──────── Data provided ────────

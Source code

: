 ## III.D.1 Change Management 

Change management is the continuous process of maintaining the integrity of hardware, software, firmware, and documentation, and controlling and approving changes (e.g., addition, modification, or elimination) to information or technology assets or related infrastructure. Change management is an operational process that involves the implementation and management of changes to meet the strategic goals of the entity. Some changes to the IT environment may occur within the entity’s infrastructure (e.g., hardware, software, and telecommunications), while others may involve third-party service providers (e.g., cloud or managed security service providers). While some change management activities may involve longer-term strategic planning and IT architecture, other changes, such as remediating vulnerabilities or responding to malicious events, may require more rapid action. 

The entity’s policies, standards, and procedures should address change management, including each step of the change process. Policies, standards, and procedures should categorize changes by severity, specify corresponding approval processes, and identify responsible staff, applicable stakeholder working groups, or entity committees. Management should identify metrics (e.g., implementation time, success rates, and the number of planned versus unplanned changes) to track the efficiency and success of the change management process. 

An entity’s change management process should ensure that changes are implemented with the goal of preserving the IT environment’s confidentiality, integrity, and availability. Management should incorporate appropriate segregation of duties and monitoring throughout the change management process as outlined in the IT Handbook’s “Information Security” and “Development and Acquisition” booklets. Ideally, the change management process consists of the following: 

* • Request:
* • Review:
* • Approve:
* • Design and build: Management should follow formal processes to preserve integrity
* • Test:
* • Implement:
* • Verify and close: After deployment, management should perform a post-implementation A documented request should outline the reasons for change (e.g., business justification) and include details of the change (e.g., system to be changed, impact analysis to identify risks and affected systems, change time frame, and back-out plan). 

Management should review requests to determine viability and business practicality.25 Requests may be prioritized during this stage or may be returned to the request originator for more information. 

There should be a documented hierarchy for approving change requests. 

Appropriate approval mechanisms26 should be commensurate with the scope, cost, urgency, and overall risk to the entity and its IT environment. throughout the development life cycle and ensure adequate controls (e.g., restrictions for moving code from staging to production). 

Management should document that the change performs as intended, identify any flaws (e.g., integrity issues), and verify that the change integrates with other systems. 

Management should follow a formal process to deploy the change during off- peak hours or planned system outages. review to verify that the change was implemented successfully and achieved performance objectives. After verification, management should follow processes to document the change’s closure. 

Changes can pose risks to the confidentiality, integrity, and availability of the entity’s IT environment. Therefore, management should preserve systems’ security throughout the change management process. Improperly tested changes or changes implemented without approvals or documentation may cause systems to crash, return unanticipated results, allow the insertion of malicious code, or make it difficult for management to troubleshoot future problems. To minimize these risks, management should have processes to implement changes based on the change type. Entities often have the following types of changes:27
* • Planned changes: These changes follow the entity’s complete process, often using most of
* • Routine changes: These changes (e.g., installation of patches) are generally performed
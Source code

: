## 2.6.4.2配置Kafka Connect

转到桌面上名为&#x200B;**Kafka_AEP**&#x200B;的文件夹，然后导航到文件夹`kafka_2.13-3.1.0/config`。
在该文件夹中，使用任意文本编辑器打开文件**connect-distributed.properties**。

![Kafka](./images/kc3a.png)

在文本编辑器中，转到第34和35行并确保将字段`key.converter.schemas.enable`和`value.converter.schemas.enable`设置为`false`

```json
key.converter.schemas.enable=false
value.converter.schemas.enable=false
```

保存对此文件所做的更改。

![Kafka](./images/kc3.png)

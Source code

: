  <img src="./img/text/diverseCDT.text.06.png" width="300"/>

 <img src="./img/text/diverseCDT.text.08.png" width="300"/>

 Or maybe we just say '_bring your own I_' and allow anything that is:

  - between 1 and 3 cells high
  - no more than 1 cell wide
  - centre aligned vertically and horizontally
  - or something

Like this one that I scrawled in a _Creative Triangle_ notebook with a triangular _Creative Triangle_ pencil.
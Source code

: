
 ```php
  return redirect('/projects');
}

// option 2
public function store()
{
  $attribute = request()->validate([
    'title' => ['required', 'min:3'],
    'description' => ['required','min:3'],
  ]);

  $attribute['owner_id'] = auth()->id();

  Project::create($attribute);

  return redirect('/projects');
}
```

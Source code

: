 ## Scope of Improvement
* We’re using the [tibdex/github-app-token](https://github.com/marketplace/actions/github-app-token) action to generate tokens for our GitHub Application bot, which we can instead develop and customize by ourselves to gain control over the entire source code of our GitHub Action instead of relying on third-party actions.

────────

> [Task description]
Give the entries once more, exactly as they appear.

> [Result for this exercise]
Source code

: ## III.D.1 Change Management 

Change management is the continuous process of maintaining the integrity of hardware, software, firmware, and documentation, and controlling and approving changes (e.g., addition, modification, or elimination) to information or technology assets or related infrastructure. Change management is an operational process that involves the implementation and management of changes to meet the strategic goals of the entity. Some changes to the IT environment may occur within the entity’s infrastructure (e.g., hardware, software, and telecommunications), while others may involve third-party service providers (e.g., cloud or managed security service providers). While some change management activities may involve longer-term strategic planning and IT architecture, other changes, such as remediating vulnerabilities or responding to malicious events, may require more rapid action. 

The entity’s policies, standards, and procedures should address change management, including each step of the change process. Policies, standards, and procedures should categorize changes by severity, specify corresponding approval processes, and identify responsible staff, applicable stakeholder working groups, or entity committees. Management should identify metrics (e.g., implementation time, success rates, and the number of planned versus unplanned changes) to track the efficiency and success of the change management process. 

An entity’s change management process should ensure that changes are implemented with the goal of preserving the IT environment’s confidentiality, integrity, and availability. Management should incorporate appropriate segregation of duties and monitoring throughout the change management process as outlined in the IT Handbook’s “Information Security” and “Development and Acquisition” booklets. Ideally, the change management process consists of the following: 

* • Request:
* • Review:
* • Approve:
* • Design and build: Management should follow formal processes to preserve integrity
* • Test:
* • Implement:
* • Verify and close: After deployment, management should perform a post-implementation A documented request should outline the reasons for change (e.g., business justification) and include details of the change (e.g., system to be changed, impact analysis to identify risks and affected systems, change time frame, and back-out plan). 

Management should review requests to determine viability and business practicality.25 Requests may be prioritized during this stage or may be returned to the request originator for more information. 

There should be a documented hierarchy for approving change requests. 

Appropriate approval mechanisms26 should be commensurate with the scope, cost, urgency, and overall risk to the entity and its IT environment. throughout the development life cycle and ensure adequate controls (e.g., restrictions for moving code from staging to production). 

Management should document that the change performs as intended, identify any flaws (e.g., integrity issues), and verify that the change integrates with other systems. 

Management should follow a formal process to deploy the change during off- peak hours or planned system outages. review to verify that the change was implemented successfully and achieved performance objectives. After verification, management should follow processes to document the change’s closure. 

Changes can pose risks to the confidentiality, integrity, and availability of the entity’s IT environment. Therefore, management should preserve systems’ security throughout the change management process. Improperly tested changes or changes implemented without approvals or documentation may cause systems to crash, return unanticipated results, allow the insertion of malicious code, or make it difficult for management to troubleshoot future problems. To minimize these risks, management should have processes to implement changes based on the change type. Entities often have the following types of changes:27
* • Planned changes: These changes follow the entity’s complete process, often using most of
* • Routine changes: These changes (e.g., installation of patches) are generally performed
Source code

:## 2.6.4.2配置Kafka Connect

转到桌面上名为&#x200B;**Kafka_AEP**&#x200B;的文件夹，然后导航到文件夹`kafka_2.13-3.1.0/config`。
在该文件夹中，使用任意文本编辑器打开文件**connect-distributed.properties**。

![Kafka](./images/kc3a.png)

在文本编辑器中，转到第34和35行并确保将字段`key.converter.schemas.enable`和`value.converter.schemas.enable`设置为`false`

```json
key.converter.schemas.enable=false
value.converter.schemas.enable=false
```

保存对此文件所做的更改。

![Kafka](./images/kc3.png)

Source code

:  <img src="./img/text/diverseCDT.text.06.png" width="300"/>

 <img src="./img/text/diverseCDT.text.08.png" width="300"/>

 Or maybe we just say '_bring your own I_' and allow anything that is:

  - between 1 and 3 cells high
  - no more than 1 cell wide
  - centre aligned vertically and horizontally
  - or something

Like this one that I scrawled in a _Creative Triangle_ notebook with a triangular _Creative Triangle_ pencil.
Source code

:
 ```php
  return redirect('/projects');
}

// option 2
public function store()
{
  $attribute = request()->validate([
    'title' => ['required', 'min:3'],
    'description' => ['required','min:3'],
  ]);

  $attribute['owner_id'] = auth()->id();

  Project::create($attribute);

  return redirect('/projects');
}
```

Source code

: ## Scope of Improvement
* We’re using the [tibdex/github-app-token](https://github.com/marketplace/actions/github-app-token) action to generate tokens for our GitHub Application bot, which we can instead develop and customize by ourselves to gain control over the entire source code of our GitHub Action instead of relying on third-party actions.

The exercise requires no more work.